Kids have just as many distractions to contend with. Electronics is one of the biggest time sucks for kids and teens these days. This is why teaching them how to manage their time is crucial.
Timers are a great place to start when teaching kids time management skills. This allows them to become responsible for their own time and will hopefully keep you from having to nag them.
Timers like the Disney Circle work great for limiting time on gadgets.
For homework, projects, or household tasks I love a simple kitchen timer like this one by Wrenwan. If you have a kiddo like mine, who watches the time left on the clock and gets stressed, I found putting it out of her line of vision works best.
Using color-coded calendars can teach kids how to prioritize the events in their lives. It is that visual tool we all need so we don’t wind up overscheduled. We all know it isn’t possible to be in two places at once. Having a family calendar in a common area to serve as your monthly roadmap of commitments is a great start.

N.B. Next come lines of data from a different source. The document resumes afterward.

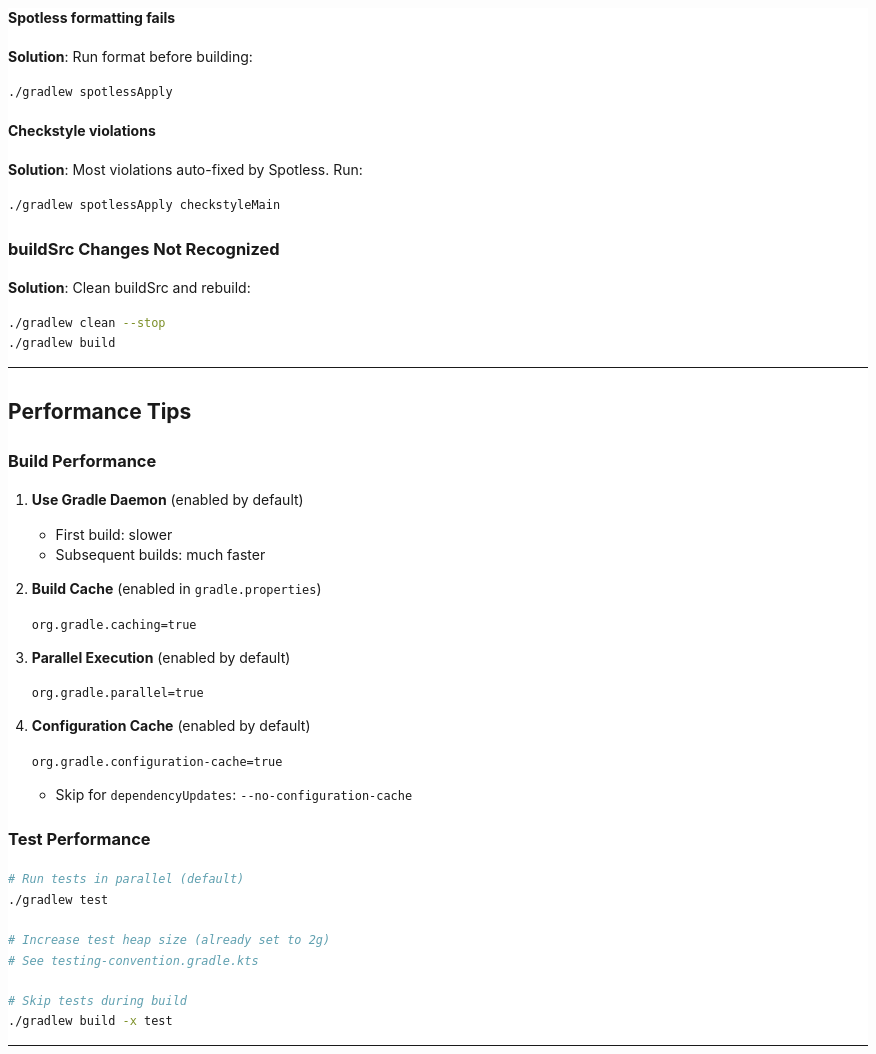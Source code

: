#### Spotless formatting fails

**Solution**: Run format before building:
```bash
./gradlew spotlessApply
```

#### Checkstyle violations

**Solution**: Most violations auto-fixed by Spotless. Run:
```bash
./gradlew spotlessApply checkstyleMain
```

### buildSrc Changes Not Recognized

**Solution**: Clean buildSrc and rebuild:
```bash
./gradlew clean --stop
./gradlew build
```

---

## Performance Tips

### Build Performance

1. **Use Gradle Daemon** (enabled by default)
   - First build: slower
   - Subsequent builds: much faster

2. **Build Cache** (enabled in `gradle.properties`)
   ```properties
   org.gradle.caching=true
   ```

3. **Parallel Execution** (enabled by default)
   ```properties
   org.gradle.parallel=true
   ```

4. **Configuration Cache** (enabled by default)
   ```properties
   org.gradle.configuration-cache=true
   ```
   - Skip for `dependencyUpdates`: `--no-configuration-cache`

### Test Performance

```bash
# Run tests in parallel (default)
./gradlew test

# Increase test heap size (already set to 2g)
# See testing-convention.gradle.kts

# Skip tests during build
./gradlew build -x test
```

---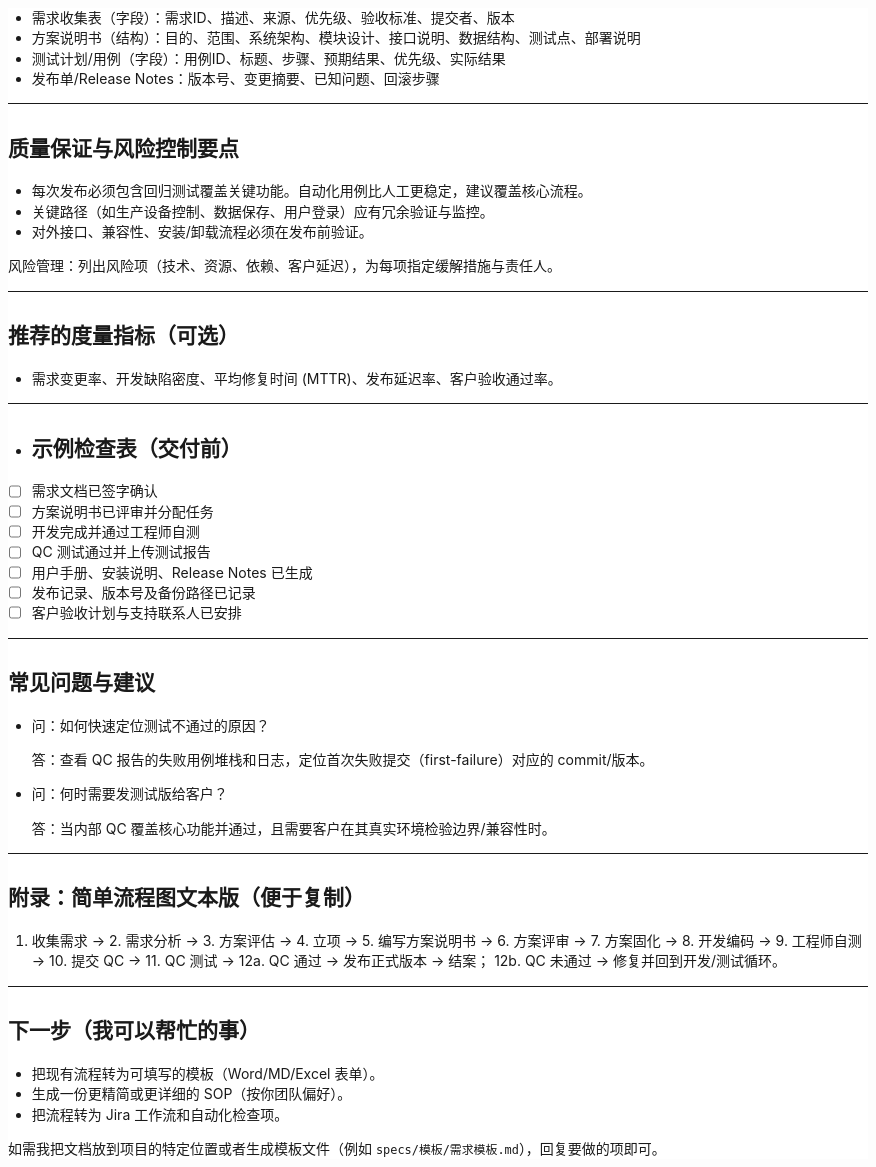 - 需求收集表（字段）：需求ID、描述、来源、优先级、验收标准、提交者、版本
- 方案说明书（结构）：目的、范围、系统架构、模块设计、接口说明、数据结构、测试点、部署说明
- 测试计划/用例（字段）：用例ID、标题、步骤、预期结果、优先级、实际结果
- 发布单/Release Notes：版本号、变更摘要、已知问题、回滚步骤

---

## 质量保证与风险控制要点

- 每次发布必须包含回归测试覆盖关键功能。自动化用例比人工更稳定，建议覆盖核心流程。
- 关键路径（如生产设备控制、数据保存、用户登录）应有冗余验证与监控。
- 对外接口、兼容性、安装/卸载流程必须在发布前验证。

风险管理：列出风险项（技术、资源、依赖、客户延迟），为每项指定缓解措施与责任人。

---

## 推荐的度量指标（可选）

- 需求变更率、开发缺陷密度、平均修复时间 (MTTR)、发布延迟率、客户验收通过率。

---

- ## 示例检查表（交付前）

- [ ] 需求文档已签字确认
- [ ] 方案说明书已评审并分配任务
- [ ] 开发完成并通过工程师自测
- [ ] QC 测试通过并上传测试报告
- [ ] 用户手册、安装说明、Release Notes 已生成
- [ ] 发布记录、版本号及备份路径已记录
- [ ] 客户验收计划与支持联系人已安排

---

## 常见问题与建议

- 问：如何快速定位测试不通过的原因？

  答：查看 QC 报告的失败用例堆栈和日志，定位首次失败提交（first-failure）对应的 commit/版本。
- 问：何时需要发测试版给客户？

  答：当内部 QC 覆盖核心功能并通过，且需要客户在其真实环境检验边界/兼容性时。

---

## 附录：简单流程图文本版（便于复制）

1. 收集需求 -> 2. 需求分析 -> 3. 方案评估 -> 4. 立项 -> 5. 编写方案说明书 -> 6. 方案评审 -> 7. 方案固化 -> 8. 开发编码 -> 9. 工程师自测 -> 10. 提交 QC -> 11. QC 测试 -> 12a. QC 通过 -> 发布正式版本 -> 结案； 12b. QC 未通过 -> 修复并回到开发/测试循环。

---

## 下一步（我可以帮忙的事）

- 把现有流程转为可填写的模板（Word/MD/Excel 表单）。
- 生成一份更精简或更详细的 SOP（按你团队偏好）。
- 把流程转为 Jira 工作流和自动化检查项。

如需我把文档放到项目的特定位置或者生成模板文件（例如 `specs/模板/需求模板.md`），回复要做的项即可。
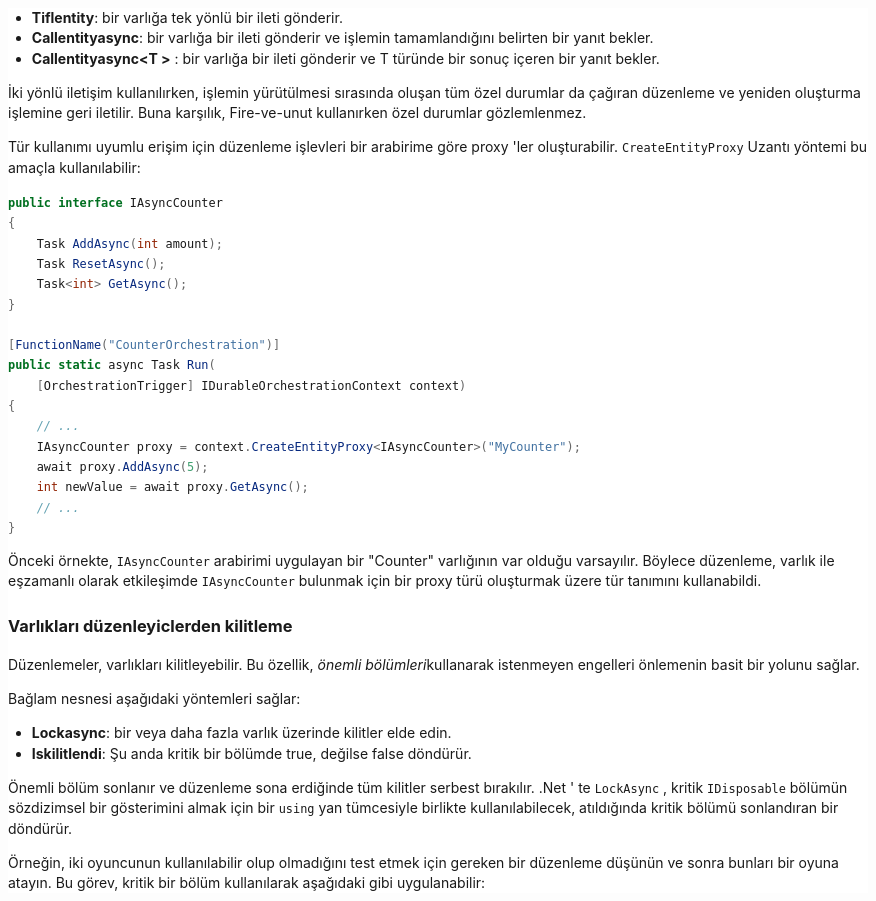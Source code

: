 * **Tiflentity**: bir varlığa tek yönlü bir ileti gönderir.
* **Callentityasync**: bir varlığa bir ileti gönderir ve işlemin tamamlandığını belirten bir yanıt bekler.
* **Callentityasync\<T >** : bir varlığa bir ileti gönderir ve T türünde bir sonuç içeren bir yanıt bekler.

İki yönlü iletişim kullanılırken, işlemin yürütülmesi sırasında oluşan tüm özel durumlar da çağıran düzenleme ve yeniden oluşturma işlemine geri iletilir. Buna karşılık, Fire-ve-unut kullanırken özel durumlar gözlemlenmez.

Tür kullanımı uyumlu erişim için düzenleme işlevleri bir arabirime göre proxy 'ler oluşturabilir. `CreateEntityProxy` Uzantı yöntemi bu amaçla kullanılabilir:

```csharp
public interface IAsyncCounter
{
    Task AddAsync(int amount);
    Task ResetAsync();
    Task<int> GetAsync();
}

[FunctionName("CounterOrchestration")]
public static async Task Run(
    [OrchestrationTrigger] IDurableOrchestrationContext context)
{
    // ...
    IAsyncCounter proxy = context.CreateEntityProxy<IAsyncCounter>("MyCounter");
    await proxy.AddAsync(5);
    int newValue = await proxy.GetAsync();
    // ...
}
```

Önceki örnekte, `IAsyncCounter` arabirimi uygulayan bir "Counter" varlığının var olduğu varsayılır. Böylece düzenleme, varlık ile eşzamanlı olarak etkileşimde `IAsyncCounter` bulunmak için bir proxy türü oluşturmak üzere tür tanımını kullanabildi.

### <a name="locking-entities-from-orchestrations"></a>Varlıkları düzenleyiclerden kilitleme

Düzenlemeler, varlıkları kilitleyebilir. Bu özellik, *önemli bölümleri*kullanarak istenmeyen engelleri önlemenin basit bir yolunu sağlar.

Bağlam nesnesi aşağıdaki yöntemleri sağlar:

* **Lockasync**: bir veya daha fazla varlık üzerinde kilitler elde edin.
* **Iskilitlendi**: Şu anda kritik bir bölümde true, değilse false döndürür.

Önemli bölüm sonlanır ve düzenleme sona erdiğinde tüm kilitler serbest bırakılır. .Net ' te `LockAsync` , kritik `IDisposable` bölümün sözdizimsel bir gösterimini almak için bir `using` yan tümcesiyle birlikte kullanılabilecek, atıldığında kritik bölümü sonlandıran bir döndürür.

Örneğin, iki oyuncunun kullanılabilir olup olmadığını test etmek için gereken bir düzenleme düşünün ve sonra bunları bir oyuna atayın. Bu görev, kritik bir bölüm kullanılarak aşağıdaki gibi uygulanabilir:
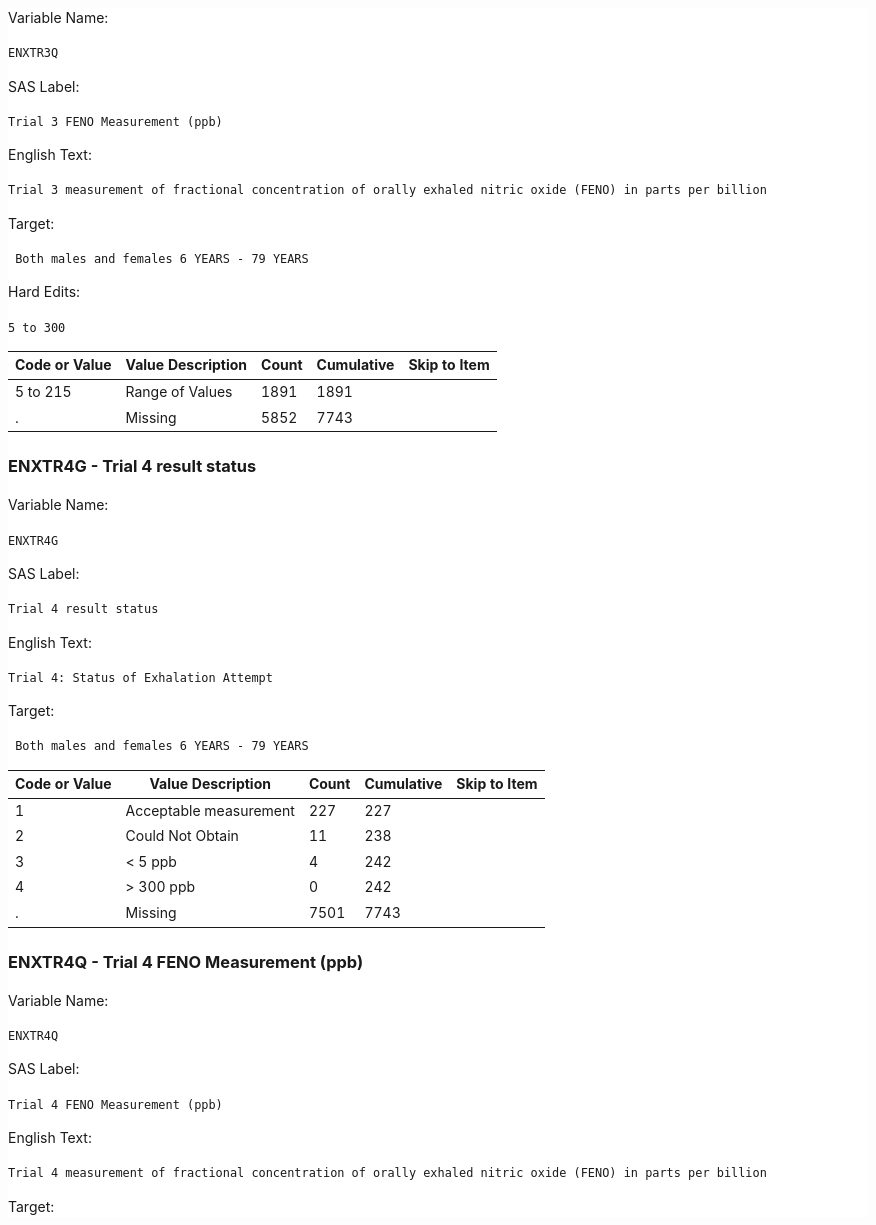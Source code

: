 Variable Name:

    ENXTR3Q
SAS Label:

    Trial 3 FENO Measurement (ppb)
English Text:

    Trial 3 measurement of fractional concentration of orally exhaled nitric oxide (FENO) in parts per billion
Target:

     Both males and females 6 YEARS - 79 YEARS
Hard Edits:

    5 to 300
Code or Value | Value Description | Count | Cumulative | Skip to Item  
---|---|---|---|---  
5 to 215 | Range of Values | 1891 | 1891 |   
. | Missing | 5852 | 7743 |   
  
### ENXTR4G - Trial 4 result status

Variable Name:

    ENXTR4G
SAS Label:

    Trial 4 result status
English Text:

    Trial 4: Status of Exhalation Attempt 
Target:

     Both males and females 6 YEARS - 79 YEARS
Code or Value | Value Description | Count | Cumulative | Skip to Item  
---|---|---|---|---  
1 | Acceptable measurement | 227 | 227 |   
2 | Could Not Obtain | 11 | 238 |   
3 | < 5 ppb | 4 | 242 |   
4 | > 300 ppb | 0 | 242 |   
. | Missing | 7501 | 7743 |   
  
### ENXTR4Q - Trial 4 FENO Measurement (ppb)

Variable Name:

    ENXTR4Q
SAS Label:

    Trial 4 FENO Measurement (ppb)
English Text:

    Trial 4 measurement of fractional concentration of orally exhaled nitric oxide (FENO) in parts per billion
Target:
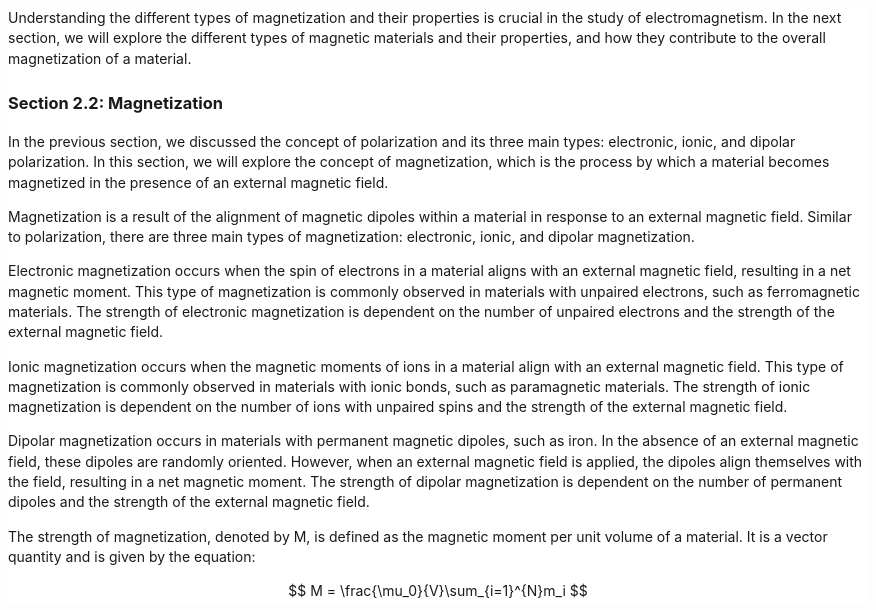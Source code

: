 

Understanding the different types of magnetization and their properties is crucial in the study of electromagnetism. In the next section, we will explore the different types of magnetic materials and their properties, and how they contribute to the overall magnetization of a material.





### Section 2.2: Magnetization



In the previous section, we discussed the concept of polarization and its three main types: electronic, ionic, and dipolar polarization. In this section, we will explore the concept of magnetization, which is the process by which a material becomes magnetized in the presence of an external magnetic field.



Magnetization is a result of the alignment of magnetic dipoles within a material in response to an external magnetic field. Similar to polarization, there are three main types of magnetization: electronic, ionic, and dipolar magnetization.



Electronic magnetization occurs when the spin of electrons in a material aligns with an external magnetic field, resulting in a net magnetic moment. This type of magnetization is commonly observed in materials with unpaired electrons, such as ferromagnetic materials. The strength of electronic magnetization is dependent on the number of unpaired electrons and the strength of the external magnetic field.



Ionic magnetization occurs when the magnetic moments of ions in a material align with an external magnetic field. This type of magnetization is commonly observed in materials with ionic bonds, such as paramagnetic materials. The strength of ionic magnetization is dependent on the number of ions with unpaired spins and the strength of the external magnetic field.



Dipolar magnetization occurs in materials with permanent magnetic dipoles, such as iron. In the absence of an external magnetic field, these dipoles are randomly oriented. However, when an external magnetic field is applied, the dipoles align themselves with the field, resulting in a net magnetic moment. The strength of dipolar magnetization is dependent on the number of permanent dipoles and the strength of the external magnetic field.



The strength of magnetization, denoted by M, is defined as the magnetic moment per unit volume of a material. It is a vector quantity and is given by the equation:



$$
M = \frac{\mu_0}{V}\sum_{i=1}^{N}m_i
$$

If you have an older child or teen, they can also have their own calendar that is hanging in their room. Have your child or teen add all of their daily, weekly, monthly tasks and events on a calendar. Encourage your kids to add to it as things arise and to mark off tasks or events completed.
The goal is not to schedule every moment of our time. But to teach children that there are “have tos” and “want tos” in life. It is not enough to just explain priorities and time management to your kids. You should be leading by example. If you are constantly late for everything kids will get the message that this behavior is acceptable.
Final Thoughts On The Importance of Teaching Life Skills
As a parent, you think about when your kids and teens will learn to read and write or graduate from school, but the life skills listed above are just as crucial to ensuring that they are functional adults.
Start slow and remember that every child develops at a different pace. Just like any skill, life skills take time and practice. Help give them the tools that they need by weaving life skills into your home and family life early and daily.
You’ll empower them to be who they’re meant to be!